Me despertó al mediodía la chirriante sinfonía del afilador, con lo que, después de abrazar el váter por segunda vez, decidí calzarme las zapatillas e irme yo solo al Rastro. Curioso mercadillo, el Rastro, del que se dice que empezó como un lugar en el que poder vender aquello que se había robado. Algo así como el Wallapop de la época. Ahora parece más bien un outlet guiri-hippy. Después de pisar a otros diecisiete turistas, me fui abriendo paso entre el gentío y comencé el ascenso por la Ribera de Curtidores, echándole un ojo a todos los puestos. Camiseta de La Polla Records, reloj de pared con el oso y el madroño, un pareo de playa, incienso, camiseta de Kortatu, reloj de pared con la Cibeles, un pareo de playa, incienso, camiseta de Eskorbuto, reloj de pared con las cuatro torres, un pareo de playa, incienso…

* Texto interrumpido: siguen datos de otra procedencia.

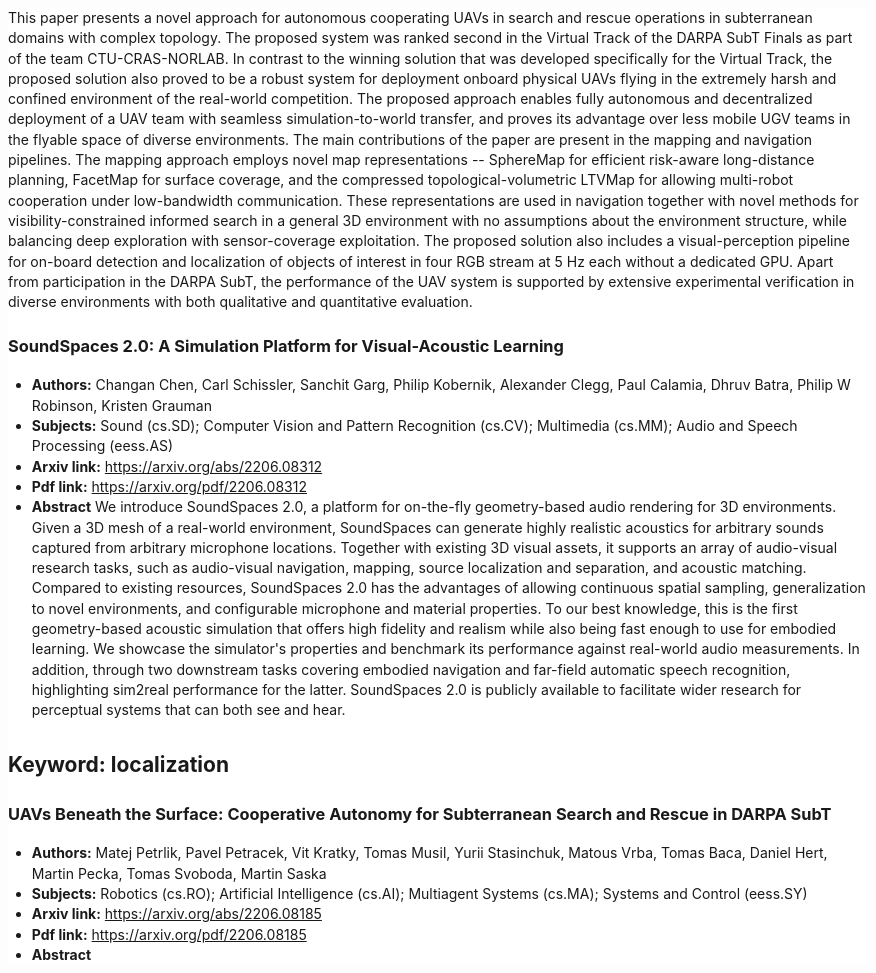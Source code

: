  This paper presents a novel approach for autonomous cooperating UAVs in search and rescue operations in subterranean domains with complex topology. The proposed system was ranked second in the Virtual Track of the DARPA SubT Finals as part of the team CTU-CRAS-NORLAB. In contrast to the winning solution that was developed specifically for the Virtual Track, the proposed solution also proved to be a robust system for deployment onboard physical UAVs flying in the extremely harsh and confined environment of the real-world competition. The proposed approach enables fully autonomous and decentralized deployment of a UAV team with seamless simulation-to-world transfer, and proves its advantage over less mobile UGV teams in the flyable space of diverse environments. The main contributions of the paper are present in the mapping and navigation pipelines. The mapping approach employs novel map representations -- SphereMap for efficient risk-aware long-distance planning, FacetMap for surface coverage, and the compressed topological-volumetric LTVMap for allowing multi-robot cooperation under low-bandwidth communication. These representations are used in navigation together with novel methods for visibility-constrained informed search in a general 3D environment with no assumptions about the environment structure, while balancing deep exploration with sensor-coverage exploitation. The proposed solution also includes a visual-perception pipeline for on-board detection and localization of objects of interest in four RGB stream at 5 Hz each without a dedicated GPU. Apart from participation in the DARPA SubT, the performance of the UAV system is supported by extensive experimental verification in diverse environments with both qualitative and quantitative evaluation.
### SoundSpaces 2.0: A Simulation Platform for Visual-Acoustic Learning
 - **Authors:** Changan Chen, Carl Schissler, Sanchit Garg, Philip Kobernik, Alexander Clegg, Paul Calamia, Dhruv Batra, Philip W Robinson, Kristen Grauman
 - **Subjects:** Sound (cs.SD); Computer Vision and Pattern Recognition (cs.CV); Multimedia (cs.MM); Audio and Speech Processing (eess.AS)
 - **Arxiv link:** https://arxiv.org/abs/2206.08312
 - **Pdf link:** https://arxiv.org/pdf/2206.08312
 - **Abstract**
 We introduce SoundSpaces 2.0, a platform for on-the-fly geometry-based audio rendering for 3D environments. Given a 3D mesh of a real-world environment, SoundSpaces can generate highly realistic acoustics for arbitrary sounds captured from arbitrary microphone locations. Together with existing 3D visual assets, it supports an array of audio-visual research tasks, such as audio-visual navigation, mapping, source localization and separation, and acoustic matching. Compared to existing resources, SoundSpaces 2.0 has the advantages of allowing continuous spatial sampling, generalization to novel environments, and configurable microphone and material properties. To our best knowledge, this is the first geometry-based acoustic simulation that offers high fidelity and realism while also being fast enough to use for embodied learning. We showcase the simulator's properties and benchmark its performance against real-world audio measurements. In addition, through two downstream tasks covering embodied navigation and far-field automatic speech recognition, highlighting sim2real performance for the latter. SoundSpaces 2.0 is publicly available to facilitate wider research for perceptual systems that can both see and hear.
## Keyword: localization
### UAVs Beneath the Surface: Cooperative Autonomy for Subterranean Search  and Rescue in DARPA SubT
 - **Authors:** Matej Petrlik, Pavel Petracek, Vit Kratky, Tomas Musil, Yurii Stasinchuk, Matous Vrba, Tomas Baca, Daniel Hert, Martin Pecka, Tomas Svoboda, Martin Saska
 - **Subjects:** Robotics (cs.RO); Artificial Intelligence (cs.AI); Multiagent Systems (cs.MA); Systems and Control (eess.SY)
 - **Arxiv link:** https://arxiv.org/abs/2206.08185
 - **Pdf link:** https://arxiv.org/pdf/2206.08185
 - **Abstract**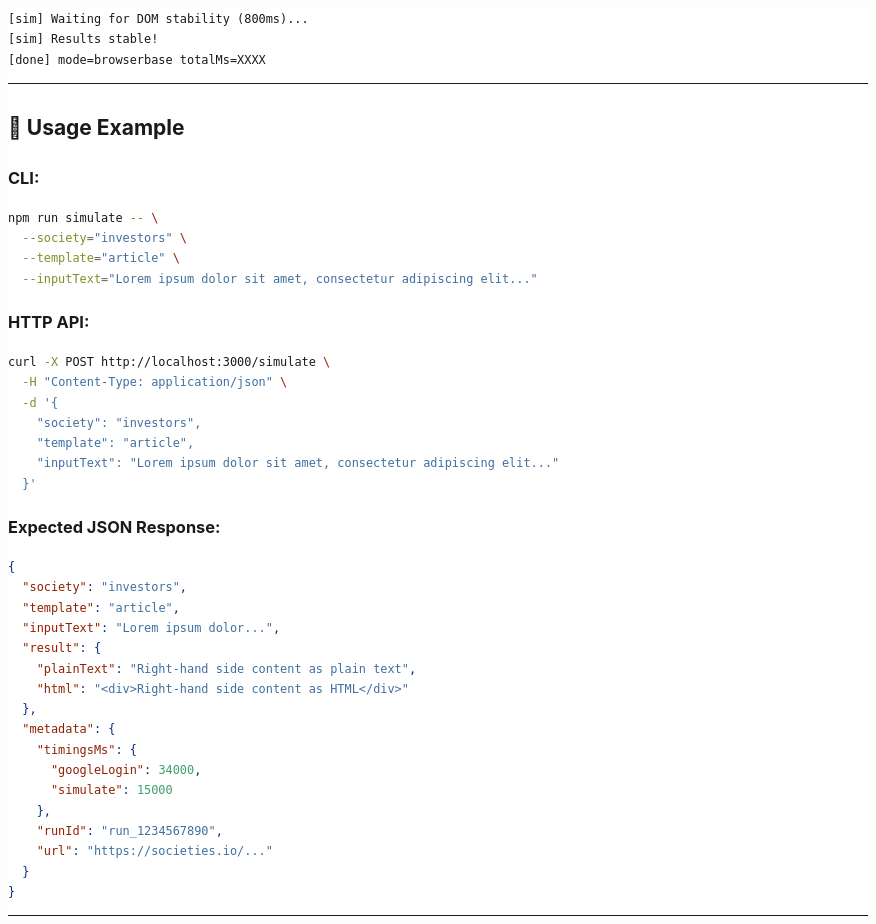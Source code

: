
 ```
[sim] Waiting for DOM stability (800ms)...
[sim] Results stable!
[done] mode=browserbase totalMs=XXXX
```

---

## 🚀 Usage Example

### **CLI:**
```bash
npm run simulate -- \
  --society="investors" \
  --template="article" \
  --inputText="Lorem ipsum dolor sit amet, consectetur adipiscing elit..."
```

### **HTTP API:**
```bash
curl -X POST http://localhost:3000/simulate \
  -H "Content-Type: application/json" \
  -d '{
    "society": "investors",
    "template": "article",
    "inputText": "Lorem ipsum dolor sit amet, consectetur adipiscing elit..."
  }'
```

### **Expected JSON Response:**
```json
{
  "society": "investors",
  "template": "article", 
  "inputText": "Lorem ipsum dolor...",
  "result": {
    "plainText": "Right-hand side content as plain text",
    "html": "<div>Right-hand side content as HTML</div>"
  },
  "metadata": {
    "timingsMs": {
      "googleLogin": 34000,
      "simulate": 15000
    },
    "runId": "run_1234567890",
    "url": "https://societies.io/..."
  }
}
```

---
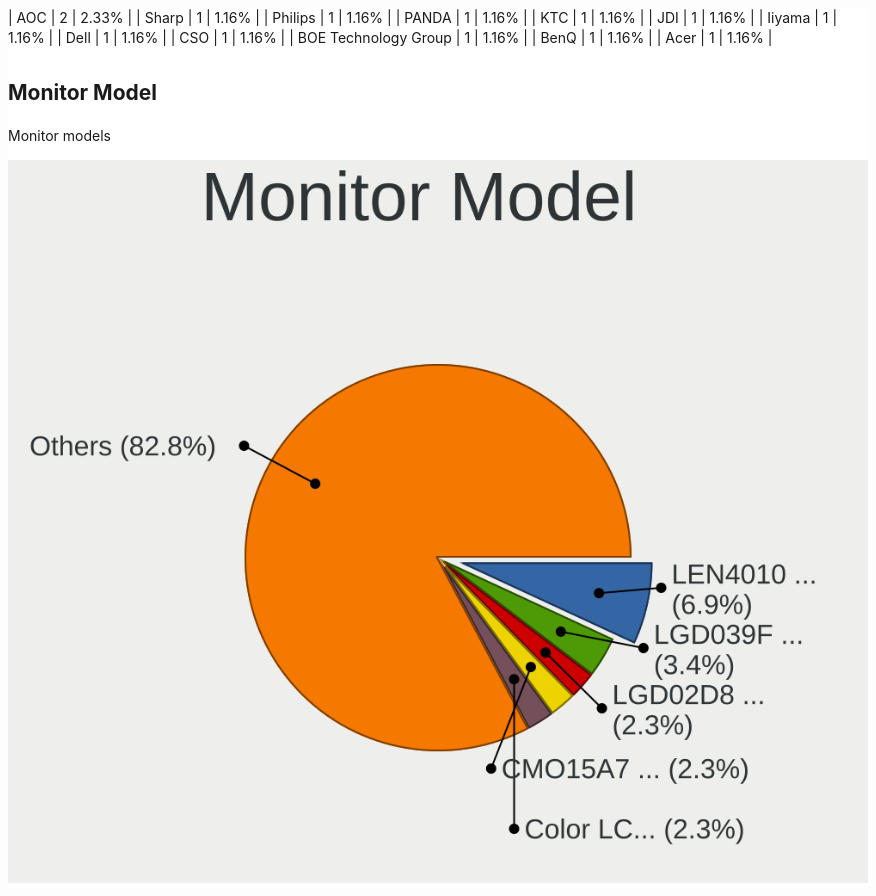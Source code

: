 | AOC                     | 2         | 2.33%   |
| Sharp                   | 1         | 1.16%   |
| Philips                 | 1         | 1.16%   |
| PANDA                   | 1         | 1.16%   |
| KTC                     | 1         | 1.16%   |
| JDI                     | 1         | 1.16%   |
| Iiyama                  | 1         | 1.16%   |
| Dell                    | 1         | 1.16%   |
| CSO                     | 1         | 1.16%   |
| BOE Technology Group    | 1         | 1.16%   |
| BenQ                    | 1         | 1.16%   |
| Acer                    | 1         | 1.16%   |

Monitor Model
-------------

Monitor models

![Monitor Model](./images/pie_chart_bsd/mon_model.svg)
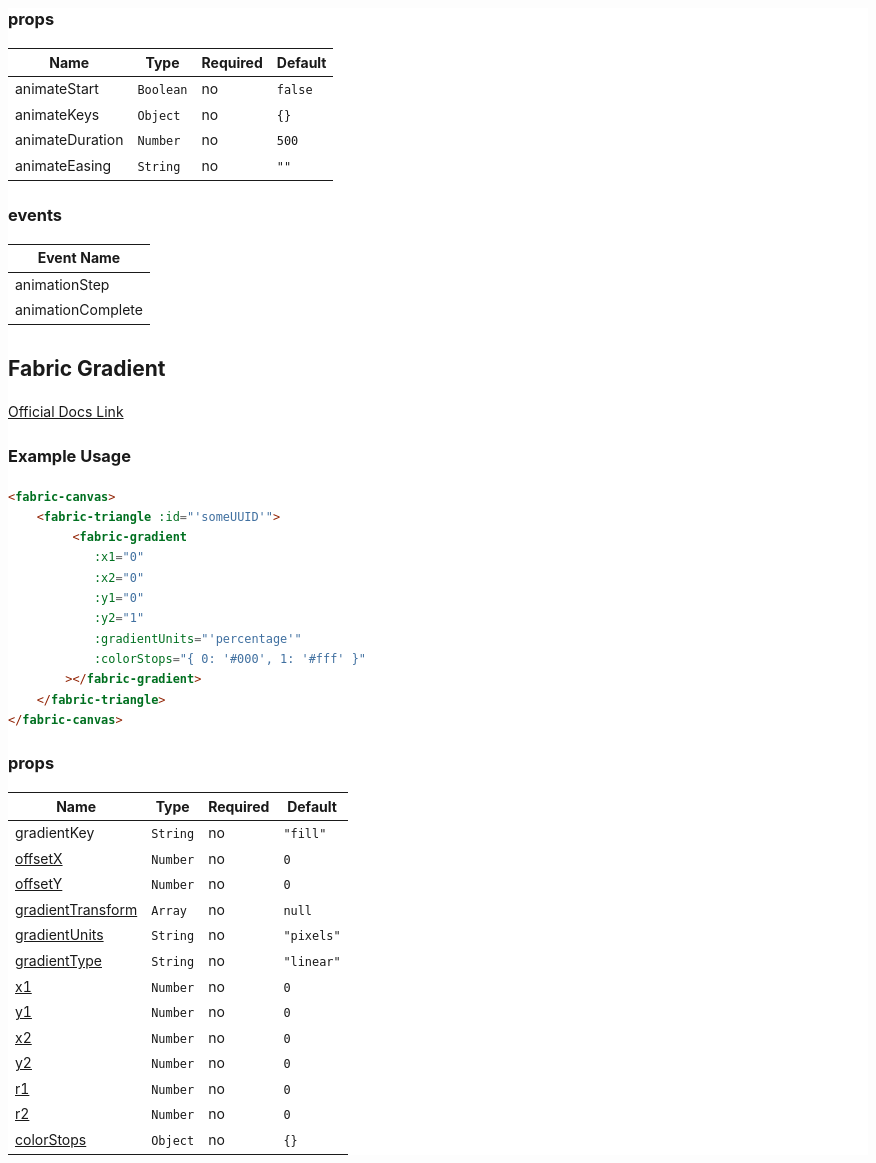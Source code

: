### props
| Name | Type               | Required | Default |
| ---- | ------------------ | -------- | ------- |
| animateStart | `Boolean` | no | `false` |
| animateKeys | `Object` | no | `{}` |
| animateDuration | `Number` | no | `500` |
| animateEasing | `String` | no | `""` |

###  events
| Event Name |
|-----------|
| animationStep |
| animationComplete |

## Fabric Gradient
[Official Docs Link](http://fabricjs.com/docs/fabric.Gradient.html)

### Example Usage
```html
<fabric-canvas>
	<fabric-triangle :id="'someUUID'">
         <fabric-gradient
            :x1="0"
            :x2="0"
            :y1="0"
            :y2="1"
            :gradientUnits="'percentage'"
            :colorStops="{ 0: '#000', 1: '#fff' }"
        ></fabric-gradient>
	</fabric-triangle>
</fabric-canvas>
```

### props
| Name | Type               | Required | Default |
| ---- | ------------------ | -------- | ------- |
| gradientKey | `String` | no | `"fill"` |
| [offsetX](http://fabricjs.com/docs/fabric.Gradient.html#offsetX) | `Number` | no | `0` |
| [offsetY](http://fabricjs.com/docs/fabric.Gradient.html#offsetY) | `Number` | no | `0` |
| [gradientTransform](http://fabricjs.com/docs/fabric.Gradient.html#gradientTransform) | `Array` | no | `null` |
| [gradientUnits](http://fabricjs.com/docs/fabric.Gradient.html#gradientUnits) | `String` | no | `"pixels"` |
| [gradientType](http://fabricjs.com/docs/fabric.Gradient.html#gradientType) | `String` | no | `"linear"` |
| [x1](http://fabricjs.com/docs/fabric.Gradient.html#x1) | `Number` | no | `0` |
| [y1](http://fabricjs.com/docs/fabric.Gradient.html#y1) | `Number` | no | `0` |
| [x2](http://fabricjs.com/docs/fabric.Gradient.html#x2) | `Number` | no | `0` |
| [y2](http://fabricjs.com/docs/fabric.Gradient.html#y2) | `Number` | no | `0` |
| [r1](http://fabricjs.com/docs/fabric.Gradient.html#r1) | `Number` | no | `0` |
| [r2](http://fabricjs.com/docs/fabric.Gradient.html#r2) | `Number` | no | `0` |
| [colorStops](http://fabricjs.com/docs/fabric.Gradient.html#colorStops) | `Object` | no | `{}` |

Dado que la mercancía no me llamaba demasiado la atención, me dirigí al Extremeño con ánimo de engullir una tosta de pulpo, plan que hube de desechar cuando constaté que la fila para pedir se asemejaba bastante a la cola del paro de nuestro moderno país. Pues nada, bocata de calamares. El Casa Rúa estaba cerrado, pero me compré uno en la tasca de al lado. Le pegué una rápida dentellada al manjar de dioses y lloré de emoción al notar el sabor a calamar aceitoso. Me duró poco la alegría, pues al chocar con el Spiderman Gordo de la plaza Mayor, mi bocadillo salió despedido y fue a parar a la cabeza de un Policía Municipal, conocidos popularmente como Pitufos. Tras jugar al pillapilla con el Señor Agente, perder y haber de abonar una módica multa, creí sensato no gastarme más dineros comiendo fuera y descarté la idea del restaurante indio.

 

Volví a casa con la intención de despedirme de mi señor padre (bueno, y de saludarlo también), pero me encontré con que se había ido a pasar el día a la Sierra con mi señora madre, que había vuelto de Galicia sin yo enterarme. Así que, sin nada más que hacer, cogí mis bártulos y me subí en el metro en dirección a Atocha. Ya sentado en el AVE, me derrumbé y empecé a llorar como Juanito Valderrama cuando se va de vacaciones. ¡Qué espectáculo! ¡Qué ciudad! ¡Qué manera de vivir!